Board of Directors

Victor Fern, Chairperson
Fond-du-Lac

Regional Member

A 20-year veteran of the mining sector, including board positions with CanAlaska Uranium Ltd., Northern Saskatchewan Environmental Quality Committee (NSEQC) and Northlands College, Victor understands perhaps better than most, the relationship between the mining industry and the north. This unique perspective was what prompted a Chief’s suggestion to get involved with the Six Rivers Fund. “Since then I have seen that this fund is going to be good for the north. It’s about giving back, about benefitting our youth and our elders,” he says.

A lifelong northerner, husband, father of four, grandfather to nine and former Chief of the Fond du Lac Denesuline First Nation, Victor’s multi-generational vision is home grown.

Victor brings experience, calm wisdom, and a hopeful view of the future to the Six Rivers Fund board. While he’s on the board, Victor would like to see expanded youth recreational opportunities and increased access to medical equipment for people in the Athabasca region.

Angie Merasty, Vice Chair, Secretary & Treasurer
Pelican Narrows

Regional Member

Angie honed her community leadership and advocacy through roles in the public and private sectors, including eight years with Cameco. Angie has served on the Northern Saskatchewan Environmental Quality Committee (NSEQC) and currently sits on the board of the Missinipi Broadcast Corporation (MBC) and the Peter Ballantyne Cree Nation Regional Education Board. Angie comes to the Six Rivers Fund board of directors on the recommendation of the Chief of the Peter Ballantyne Cree Nation. Asked why she accepted the nomination, Angie says, “Like my other board colleagues, I have great passion and compassion for the north. The idea behind the Six Rivers Fund aligns with our high hopes for this generation as well as future generations.”

In recent years, Angie has been focused on engaging northern youth whom she views as essential to the resurgence and preservation of language and culture in northern Saskatchewan.

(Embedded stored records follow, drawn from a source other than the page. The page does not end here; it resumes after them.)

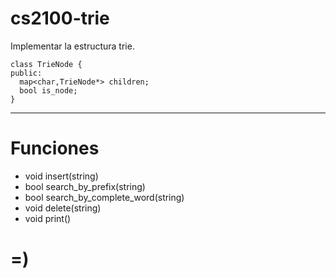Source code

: # cs2100-trie

Implementar la estructura trie. 

```
class TrieNode {
public:
  map<char,TrieNode*> children;
  bool is_node;
}
```
___
# Funciones

- void insert(string)
- bool search_by_prefix(string)
- bool search_by_complete_word(string)
- void delete(string)
- void print()

# =)
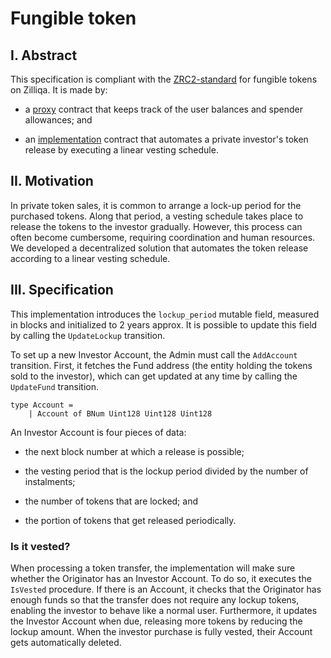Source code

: # Fungible token

## I. Abstract

This specification is compliant with the [ZRC2-standard](https://github.com/Zilliqa/ZRC/blob/master/zrcs/zrc-2.md) for fungible tokens on Zilliqa. It is made by:

- a [proxy](./token.tyron.scilla) contract that keeps track of the user balances and spender allowances; and

- an [implementation](./tokeni.tyron.scilla) contract that automates a private investor's token release by executing a linear vesting schedule.

## II. Motivation

In private token sales, it is common to arrange a lock-up period for the purchased tokens. Along that period, a vesting schedule takes place to release the tokens to the investor gradually. However, this process can often become cumbersome, requiring coordination and human resources. We developed a decentralized solution that automates the token release according to a linear vesting schedule.

## III. Specification

This implementation introduces the ```lockup_period``` mutable field, measured in blocks and initialized to 2 years approx. It is possible to update this field by calling the ```UpdateLockup``` transition.

To set up a new Investor Account, the Admin must call the ```AddAccount``` transition. First, it fetches the Fund address (the entity holding the tokens sold to the investor), which can get updated at any time by calling the ```UpdateFund``` transition.

```
type Account =
    | Account of BNum Uint128 Uint128 Uint128
```

An Investor Account is four pieces of data:

- the next block number at which a release is possible;

- the vesting period that is the lockup period divided by the number of instalments;

- the number of tokens that are locked; and

- the portion of tokens that get released periodically.

### Is it vested?

When processing a token transfer, the implementation will make sure whether the Originator has an Investor Account. To do so, it executes the ```IsVested``` procedure.  If there is an Account, it checks that the Originator has enough funds so that the transfer does not require any lockup tokens, enabling the investor to behave like a normal user. Furthermore, it updates the Investor Account when due, releasing more tokens by reducing the lockup amount. When the investor purchase is fully vested, their Account gets automatically deleted.
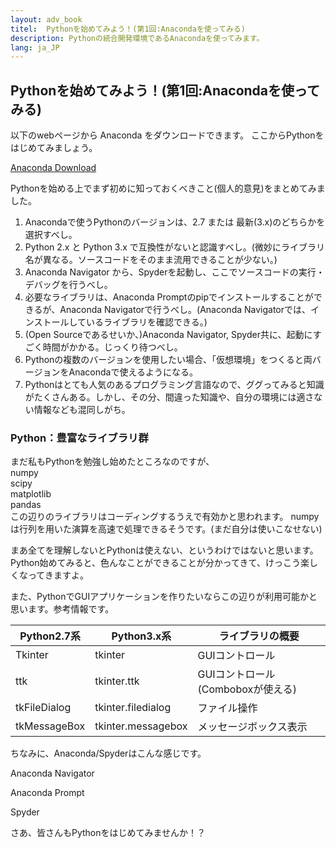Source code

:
 ```yaml
---
layout: adv_book
titel:  Pythonを始めてみよう！(第1回:Anacondaを使ってみる)
description: Pythonの統合開発環境であるAnacondaを使ってみます。
lang: ja_JP
---
```

## Pythonを始めてみよう！(第1回:Anacondaを使ってみる)

以下のwebページから Anaconda をダウンロードできます。
ここからPythonをはじめてみましょう。

[Anaconda Download](https://www.anaconda.com/download/)

Pythonを始める上でまず初めに知っておくべきこと(個人的意見)をまとめてみました。

1. Anacondaで使うPythonのバージョンは、2.7 または 最新(3.x)のどちらかを選択すべし。
2. Python 2.x と Python 3.x で互換性がないと認識すべし。(微妙にライブラリ名が異なる。ソースコードをそのまま流用できることが少ない。)
3. Anaconda Navigator から、Spyderを起動し、ここでソースコードの実行・デバッグを行うべし。
4. 必要なライブラリは、Anaconda Promptのpipでインストールすることができるが、Anaconda Navigatorで行うべし。(Anaconda Navigatorでは、インストールしているライブラリを確認できる。)
5. (Open Sourceであるせいか、)Anaconda Navigator, Spyder共に、起動にすごく時間がかかる。じっくり待つべし。
6. Pythonの複数のバージョンを使用したい場合、「仮想環境」をつくると両バージョンをAnacondaで使えるようになる。
7. Pythonはとても人気のあるプログラミング言語なので、ググってみると知識がたくさんある。しかし、その分、間違った知識や、自分の環境には適さない情報なども混同しがち。


### Python：豊富なライブラリ群
まだ私もPythonを勉強し始めたところなのですが、<br>
numpy<br>
scipy<br>
matplotlib<br>
pandas<br>
この辺りのライブラリはコーディングするうえで有効かと思われます。
numpyは行列を用いた演算を高速で処理できるそうです。(まだ自分は使いこなせない)

まあ全てを理解しないとPythonは使えない、というわけではないと思います。
Python始めてみると、色んなことができることが分かってきて、けっこう楽しくなってきますよ。

また、PythonでGUIアプリケーションを作りたいならこの辺りが利用可能かと思います。参考情報です。

|Python2.7系|Python3.x系|ライブラリの概要|
|---|---|---|
|Tkinter|tkinter|GUIコントロール|
|ttk|tkinter.ttk|GUIコントロール(Comboboxが使える)|
|tkFileDialog|tkinter.filedialog|ファイル操作|
|tkMessageBox|tkinter.messagebox|メッセージボックス表示|

ちなみに、Anaconda/Spyderはこんな感じです。

Anaconda Navigator



Anaconda Prompt



Spyder




さあ、皆さんもPythonをはじめてみませんか！？
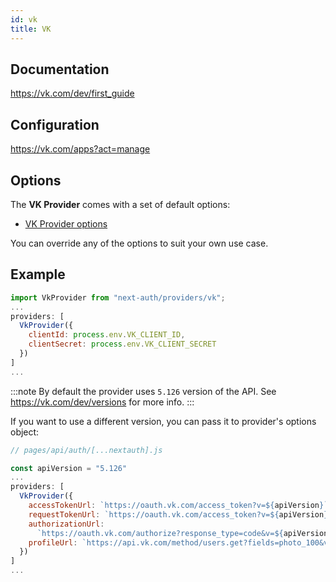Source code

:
 ```yaml
---
id: vk
title: VK
---
```


## Documentation

https://vk.com/dev/first_guide

## Configuration

https://vk.com/apps?act=manage

## Options

The **VK Provider** comes with a set of default options:

- [VK Provider options](https://github.com/nextauthjs/next-auth/blob/main/packages/next-auth/src/providers/vk.ts)

You can override any of the options to suit your own use case.

## Example

```js
import VkProvider from "next-auth/providers/vk";
...
providers: [
  VkProvider({
    clientId: process.env.VK_CLIENT_ID,
    clientSecret: process.env.VK_CLIENT_SECRET
  })
]
...
```

:::note
By default the provider uses `5.126` version of the API. See https://vk.com/dev/versions for more info.
:::

If you want to use a different version, you can pass it to provider's options object:

```js
// pages/api/auth/[...nextauth].js

const apiVersion = "5.126"
...
providers: [
  VkProvider({
    accessTokenUrl: `https://oauth.vk.com/access_token?v=${apiVersion}`,
    requestTokenUrl: `https://oauth.vk.com/access_token?v=${apiVersion}`,
    authorizationUrl:
      `https://oauth.vk.com/authorize?response_type=code&v=${apiVersion}`,
    profileUrl: `https://api.vk.com/method/users.get?fields=photo_100&v=${apiVersion}`,
  })
]
...
```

When she thinks about her time on the Six Rivers Fund board, Angie sees the opportunity to do some simple-yet-meaningful things right away, like essential infrastructure enhancements, to demonstrate the fund’s commitment to benefiting northerners

Isidore Campbell
Beauval

Regional Member

Isidore is a member of the English River First Nation, a former Vice Chief of the Meadow Lake Tribal Council and a lifelong northerner. Isidore’s extensive community leadership experience, his vision to benefit the region’s youth, and a strong belief in good governance and accountability make him a perfect candidate to provide leadership to Six Rivers Fund. Isidore knows that even though the North has changed with technology and resource development, the essential connection between the land and its people hasn’t.

Isidore was first introduced to the Six Rivers Fund through an invitation from Cameco to serve as an elder for the working group that emerged from Cameco’s Northern Leader’s Roundtable. By serving as the elder, Isidore was inspired to get more involved. “The more I heard about the plans for the creation of a legacy fund, the more excited I was. I want to be part of something that will benefit the region long after mining has finished,” he says.

With warmth and wisdom, Isidore hopes to contribute to strengthened bonds between youth and elders and facilitate some simple infrastructure improvements in the region during his time on the Six Rivers Fund board.

William Dumais
Southend

Regional Member

It was an invitation from his Chief and a nomination out of the working group following Cameco’s Northern Leader’s Roundtable that led to William’s time on the Six Rivers Fund board. William is a lifelong northerner with varied experiences in the region including several previous board positions with Mamawetan Churchill River Health Authority, Saskatchewan Association of Health Organizations (SAHO), and the Missinipi Broadcast Corporation (MBC).

He has been a carpenter, a firefighter, a local politician and is now teaching at Reindeer Lake High School—a role that fuels his commitment to northern youth. “I want to be involved in the Six Rivers Fund because we won’t always have mining here, so what comes next? What’s the legacy? How will our youth do?” Mr. Dumais wonders.

William is a dedicated community advocate who hopes to open the door for more northern youth to access winter team sports and facilitate some local infrastructure enhancements during his time on the Six Rivers Fund board.